Herkes
gibi ben de Instagram veya Twitter sayfamı yenilemek için ekranı aşağı doğru
kaydırıp ilginç bir şey görmediğimde aynı işlemi yineliyorum ve tekrar ekranı
kaydırıyorum, o an “işte bu!” deyip ekrana kilitleniyorum.
Yönetmenliğini
Jeff Orlowski’nin yaptığı, Netflix ortamında yayınlanan Sosyal İkilem filminin
ortalarında Tristan Harris, bu davranışın bir kumarhanede kumar makinesini
kullanan kişinin davranışına benzediğini söylüyor.
Neticede
hepimiz birer bağımlıyız, sosyal medyamızda dolaşmayı alışkanlık hâline
getirmişiz, gelgelelim bunun savunulacak bir tarafı yok.
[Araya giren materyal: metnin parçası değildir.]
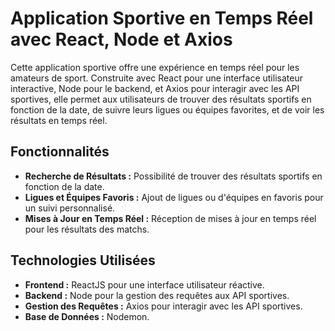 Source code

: # Application Sportive en Temps Réel avec React, Node et Axios

Cette application sportive offre une expérience en temps réel pour les amateurs de sport. Construite avec React pour une interface utilisateur interactive, Node pour le backend, et Axios pour interagir avec les API sportives, elle permet aux utilisateurs de trouver des résultats sportifs en fonction de la date, de suivre leurs ligues ou équipes favorites, et de voir les résultats en temps réel.

## Fonctionnalités

- **Recherche de Résultats :** Possibilité de trouver des résultats sportifs en fonction de la date.
- **Ligues et Équipes Favoris :** Ajout de ligues ou d'équipes en favoris pour un suivi personnalisé.
- **Mises à Jour en Temps Réel :** Réception de mises à jour en temps réel pour les résultats des matchs.

## Technologies Utilisées

- **Frontend :** ReactJS pour une interface utilisateur réactive.
- **Backend :** Node pour la gestion des requêtes aux API sportives.
- **Gestion des Requêtes :** Axios pour interagir avec les API sportives.
- **Base de Données :** Nodemon.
Ama bir yandan da bu
bağımlılığın zararsız olduğunu, en azından büyük sorunlara yol açmadığını
düşünüyoruz ki aslında fena hâlde yanılıyoruz.
Belgesel
bir yerinde, bu bağımlılığın ve dikkatin artırılması üzerine kurulu ekonominin
bizi nereye götüreceği sorusu sorulduğunda, Facebook’ta gelir kaynakları
yaratma işinden sorumlu eski müdür, o donuk yüz ifadesiyle, “iç savaş” cevabını
veriyor.
Bir
buçuk saat uzunluğundaki (ama seyredende daha uzun olduğuna dair bir his
bırakan) belgesel, herkesin bildiği, çoktan tükettiği o “sosyal medya
zararlıdır” düşüncesini ele alıyor ve onu belirli bir bağlama oturtarak, sosyal
medyaya yönelik itirazlarını dillendiriyor. Film bu noktada, Facebook’ta,
Twitter’da, Google Drive’da, Pinterest’te, YouTube’da ve Firefox’ta çalışmış
insanlarla yapılan röportajlara yer veriyor. Facebook’ta Beğen tuşunu icat eden
isimlerden birinin de yer aldığı konuşmacılar, söz konusu düşünceyi belirli bir
bağlama oturtuyorlar.
İlk
olarak, eskiden Firefox ve Mozilla laboratuvarlarında çalışmış biri çıkıyor ve
sosyal medya kuruluşları nezdinde asıl müşterinin biz değil reklâmcılar
olduğunu, orada bizim birer ürün olarak satıldığımızı, bizim ürün satılan kitle
olarak görülmediğimizi söylüyor.
Ardından
belgesel bu meseleye odaklanıyor ve sadece şuandaki değil gelecekteki hâlimizin
de satıldığından, o hâlin dürtmelerle, bizi radikalleştiren bilgiyle ilgili
solucan deliklerine yönlendirmek suretiyle değiştirilebildiğinden bahsediyor.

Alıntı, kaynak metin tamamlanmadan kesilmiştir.